**EXERCISE:** Look in the listing below for the line that has "which can be", then return it and each following line up to and including the one with "Such an eruption", exactly and without pictures.

**SUPPLIED ENTRIES:**

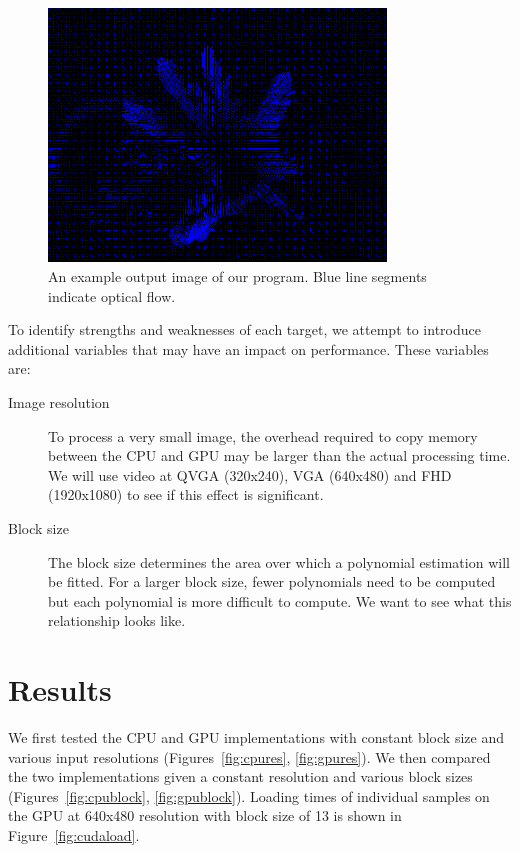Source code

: \documentclass[12pt,letterpaper]{article}
\begin{document}
\begin{figure}[h]
  \centering
  \includegraphics[width=0.8\textwidth]{img/flow.png}
  \caption{An example output image of our program. Blue line segments indicate optical flow.}
  \label{fig:flow}
\end{figure}

To identify strengths and weaknesses of each target, we attempt to
introduce additional variables that may have an impact on performance. These
variables are:

\begin{description}
  \item[Image resolution] To process a very small image, the overhead required
    to copy memory between the CPU and GPU may be larger than the actual
    processing time. We will use video at QVGA (320x240), VGA (640x480) and FHD
    (1920x1080) to see if this effect is significant.
  \item[Block size] The block size determines the area over which a polynomial
    estimation will be fitted. For a larger block size, fewer polynomials need
    to be computed but each polynomial is more difficult to compute. We want to
    see what this relationship looks like.
\end{description}

\section{Results}
We first tested the CPU and GPU implementations with constant block size and
various input resolutions (Figures~\ref{fig:cpures}, \ref{fig:gpures}). We then
compared the two implementations given a constant resolution and various block
sizes (Figures~\ref{fig:cpublock}, \ref{fig:gpublock}). Loading times of
individual samples on the GPU at 640x480 resolution with block size of 13 is
shown in Figure~\ref{fig:cudaload}.
\end{document}
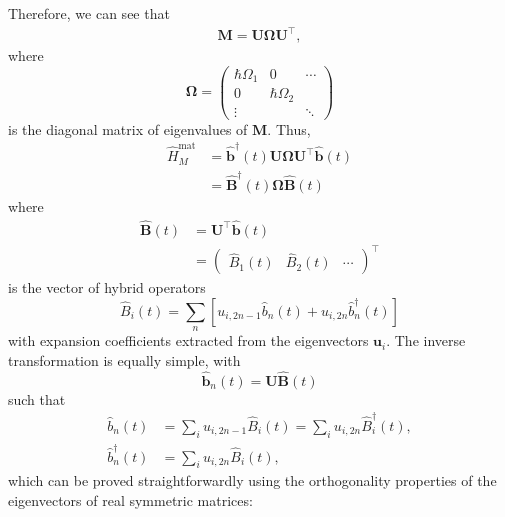 \documentclass{article}
\begin{document}
Therefore, we can see that
\begin{equation}
\begin{split}
\mathbf{M} = \mathbf{U}\bm{\Omega}\mathbf{U}^\top,
\end{split}
\end{equation}
where
\begin{equation}
\bm{\Omega} = 
\begin{pmatrix}
\hbar\Omega_1 & 0 & \cdots\\
0 & \hbar\Omega_2 &\\
\vdots & & \ddots
\end{pmatrix}
\end{equation}
is the diagonal matrix of eigenvalues of $\mathbf{M}$. Thus, 
\begin{equation}
\begin{split}
\hat{H}_M^\mathrm{mat} &= \hat{\mathbf{b}}^\dagger(t)\mathbf{U}\bm{\Omega}\mathbf{U}^\top\hat{\mathbf{b}}(t)\\
&= \hat{\mathbf{B}}^\dagger(t)\bm{\Omega}\hat{\mathbf{B}}(t)
\end{split}
\end{equation}
where
\begin{equation}
\begin{split}
\hat{\mathbf{B}}(t) &= \mathbf{U}^\top\hat{\mathbf{b}}(t)\\
&= 
\begin{pmatrix}
\hat{B}_1(t) & \hat{B}_2(t) & \cdots
\end{pmatrix}^\top
\end{split}
\end{equation}
is the vector of hybrid operators
\begin{equation}
\hat{B}_i(t) = \sum_n\left[u_{i,2n-1}\hat{b}_n(t) + u_{i,2n}\hat{b}_n^\dagger(t)\right]
\end{equation}
with expansion coefficients extracted from the eigenvectors $\mathbf{u}_i$. The inverse transformation is equally simple, with
\begin{equation}
\hat{\mathbf{b}}_n(t) = \mathbf{U}\hat{\mathbf{B}}(t)
\end{equation}
such that
\begin{equation}
\begin{split}
\hat{b}_n(t) &= \sum_iu_{i,2n - 1}\hat{B}_i(t) = \sum_iu_{i,2n}\hat{B}_i^\dagger(t),\\
\hat{b}_n^\dagger(t) &= \sum_iu_{i,2n}\hat{B}_i(t),
\end{split}
\end{equation}
which can be proved straightforwardly using the orthogonality properties of the eigenvectors of real symmetric matrices:
\end{document}
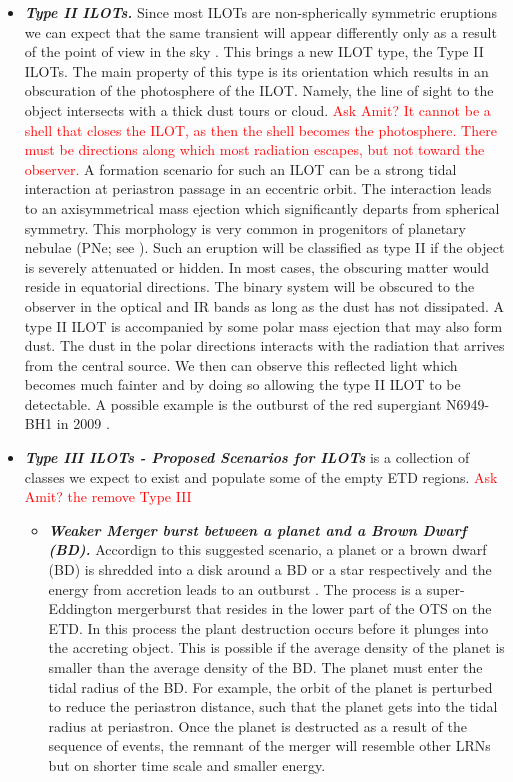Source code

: \documentclass[a4paper,modern]{aastex62}
\newcommand{\tred}[1]{\textcolor{red}{#1}}
\newcommand{\emphbf}[1]{\textbf{\emph{#1}}}
\begin{document}
\begin{itemize}
\item \emphbf{Type II ILOTs.}  Since most ILOTs are non-spherically symmetric eruptions we can expect that the same transient will appear differently only as a result of the point of view in the sky \citep{2017MNRAS.467.3299K}. 
This brings a new ILOT type, the Type II ILOTs.
The main property of this type is its orientation which results in an obscuration of the photosphere of the ILOT.
Namely, the line of sight to the object intersects with a thick dust tours or cloud.
\tred{Ask Amit? It cannot be a shell that closes the ILOT, as then the shell becomes the photosphere. There must be directions along which most radiation escapes, but not toward the observer.}
A formation scenario for such an ILOT can be a strong tidal interaction at periastron passage in an eccentric orbit. 
The interaction leads to an axisymmetrical mass ejection which significantly departs from spherical symmetry.
This morphology is very common in progenitors of planetary nebulae (PNe; see \citealt{1987AJ.....94..671B,1995A&A...293..871C,1996iacm.book.....M,2011apn5.confP..21S,2016JPhCS.728c2008P}).
Such an eruption will be classified as type II if the object is severely attenuated or hidden.
In most cases, the obscuring matter would reside in equatorial directions. 
The binary system will be obscured to the observer in the optical and IR bands as long as the dust has not dissipated.
A type II ILOT is accompanied by some polar mass ejection that may also form dust.
The dust in the polar directions interacts with the radiation that arrives from the central source.
We then can observe this reflected light which becomes much fainter and by doing so allowing the type II ILOT to be detectable. 
A possible example is the outburst of the red supergiant N6949-BH1 in 2009 \citep{2017MNRAS.468.4968A}.

\item \emphbf{Type III ILOTs - Proposed Scenarios for ILOTs} is a collection of classes we expect to exist and populate some of the empty ETD regions.
\tred{Ask Amit? the remove Type III}
\begin{itemize} 
\item \emphbf{Weaker Merger burst between a planet and a Brown Dwarf (BD).} Accordign to this suggested scenario, a planet or a brown dwarf (BD) is shredded into a disk around a BD or a star respectively and the energy from accretion leads to an outburst \citep{2011MNRAS.416.1965B}. 
The process is a super-Eddington mergerburst that resides in the lower part of the OTS on the ETD.
In this process the plant destruction occurs before it plunges into the accreting object.
This is possible if the average density of the planet is smaller than the average density of the BD.
The planet must enter the tidal radius of the BD. 
For example, the orbit of the planet is perturbed to reduce the periastron distance, such that the planet gets into the tidal radius at periastron.
Once the planet is destructed as a result of the sequence of events, the remnant of the merger will resemble other LRNs but on shorter time scale and smaller energy.


\end{itemize}
\end{itemize}
\end{document}
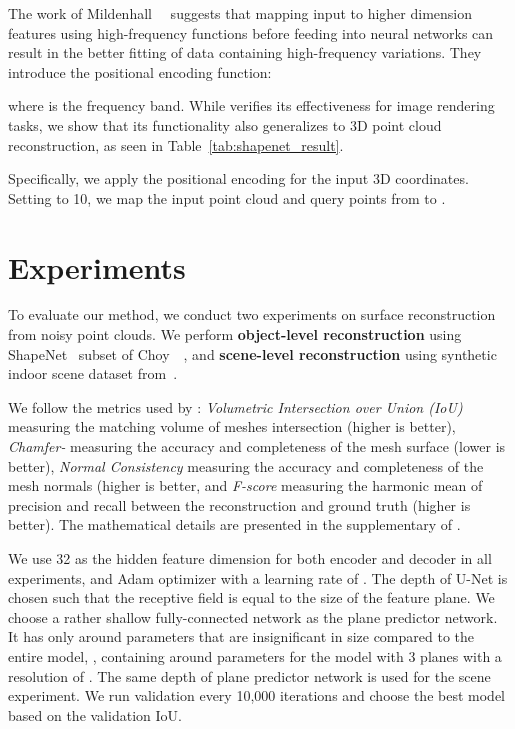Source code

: \documentclass[10pt,twocolumn,letterpaper]{article}
\newcommand{\boldparagraph}[1]{\vspace{0.2cm}\noindent{\bf #1:} }
\begin{document}
The work of Mildenhall~\etal~\cite{mildenhall2020nerf} suggests that mapping input to higher dimension features using high-frequency functions before feeding into neural networks can result in the better fitting of data containing high-frequency variations. They introduce the positional encoding function:

where  is the frequency band. While \cite{mildenhall2020nerf} verifies its effectiveness for image rendering tasks, we show that its functionality also generalizes to 3D point cloud reconstruction, as seen in Table~\ref{tab:shapenet_result}.

Specifically, we apply the positional encoding for the input 3D coordinates. Setting  to 10, we map the input point cloud  and query points  from  to .

\section{Experiments}

To evaluate our method, we conduct two experiments on surface reconstruction from noisy point clouds. We perform \textbf{object-level reconstruction} using ShapeNet~\cite{chang2015shapenet} subset of Choy~\etal~\cite{choy20163d}, and \textbf{scene-level reconstruction} using synthetic indoor scene dataset from~\cite{peng2020convolutional}. 

\boldparagraph{Metrics} We follow the metrics used by \cite{peng2020convolutional}: \emph{Volumetric Intersection over Union (IoU)} measuring the matching volume of meshes intersection (higher is better), \emph{Chamfer-} measuring the accuracy and completeness of the mesh surface (lower is better), \emph{Normal Consistency} measuring the accuracy and completeness of the mesh normals (higher is better, and \emph{F-score} measuring the harmonic mean of precision and recall between the reconstruction and ground truth (higher is better). The mathematical details are presented in the supplementary of \cite{peng2020convolutional}.

\boldparagraph{Implementation details} We use 32 as the hidden feature dimension for both encoder and decoder in all experiments, and Adam optimizer with a learning rate of . The depth of U-Net is chosen such that the receptive field
is equal to the size of the feature plane.
We choose a rather shallow fully-connected network as the plane predictor network. It has only around  parameters that are insignificant in size compared to the entire model, \eg, containing around  parameters for the model with 3 planes with a resolution of . The same depth of plane predictor network is used for the scene experiment. We run validation every 10,000 iterations and choose the best model based on the validation IoU.
\end{document}
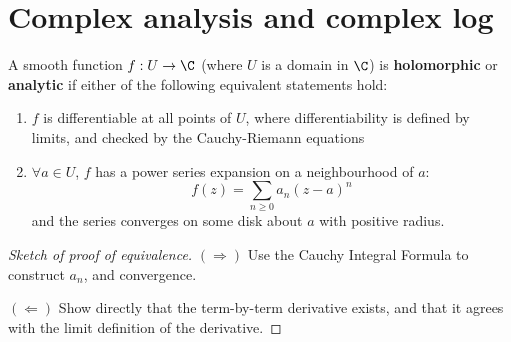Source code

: \documentclass{article}
\begin{document}
\maketitle

\section{Complex analysis and complex log}

\begin{defi}
    A smooth function $f: U \to \C$ (where $U$ is a domain in $\C$) is \textbf{holomorphic} or \textbf{analytic} if either of the following equivalent statements hold:
    \begin{enumerate}[label=(\arabic*)]
        \item $f$ is differentiable at all points of $U$, where differentiability is defined by limits, and checked by the Cauchy-Riemann equations
        \item $\forall a \in U$, $f$ has a power series expansion on a neighbourhood of $a$:
            \begin{equation*}
                f(z) = \sum_{n \geq 0} a_n (z - a)^n
            \end{equation*}
            and the series converges on some disk about $a$ with positive radius.
    \end{enumerate}
\end{defi}
\begin{proof}[Sketch of proof of equivalence]

    \leavevmode

    $(\Rightarrow)$ Use the Cauchy Integral Formula to construct $a_n$, and convergence.

    $(\Leftarrow)$ Show directly that the term-by-term derivative exists, and that it agrees with the limit definition of the derivative.
\end{proof}
\end{document}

**TASK RESPONSE:**
which can be proved straightforwardly using the orthogonality properties of the eigenvectors of real symmetric matrices:
\end{document}
Source code

: \documentclass[a4paper,modern]{aastex62}
\newcommand{\tred}[1]{\textcolor{red}{#1}}
\newcommand{\emphbf}[1]{\textbf{\emph{#1}}}
\begin{document}
\begin{itemize}
\item \emphbf{Type II ILOTs.}  Since most ILOTs are non-spherically symmetric eruptions we can expect that the same transient will appear differently only as a result of the point of view in the sky \citep{2017MNRAS.467.3299K}. 
This brings a new ILOT type, the Type II ILOTs.
The main property of this type is its orientation which results in an obscuration of the photosphere of the ILOT.
Namely, the line of sight to the object intersects with a thick dust tours or cloud.
\tred{Ask Amit? It cannot be a shell that closes the ILOT, as then the shell becomes the photosphere. There must be directions along which most radiation escapes, but not toward the observer.}
A formation scenario for such an ILOT can be a strong tidal interaction at periastron passage in an eccentric orbit. 
The interaction leads to an axisymmetrical mass ejection which significantly departs from spherical symmetry.
This morphology is very common in progenitors of planetary nebulae (PNe; see \citealt{1987AJ.....94..671B,1995A&A...293..871C,1996iacm.book.....M,2011apn5.confP..21S,2016JPhCS.728c2008P}).
Such an eruption will be classified as type II if the object is severely attenuated or hidden.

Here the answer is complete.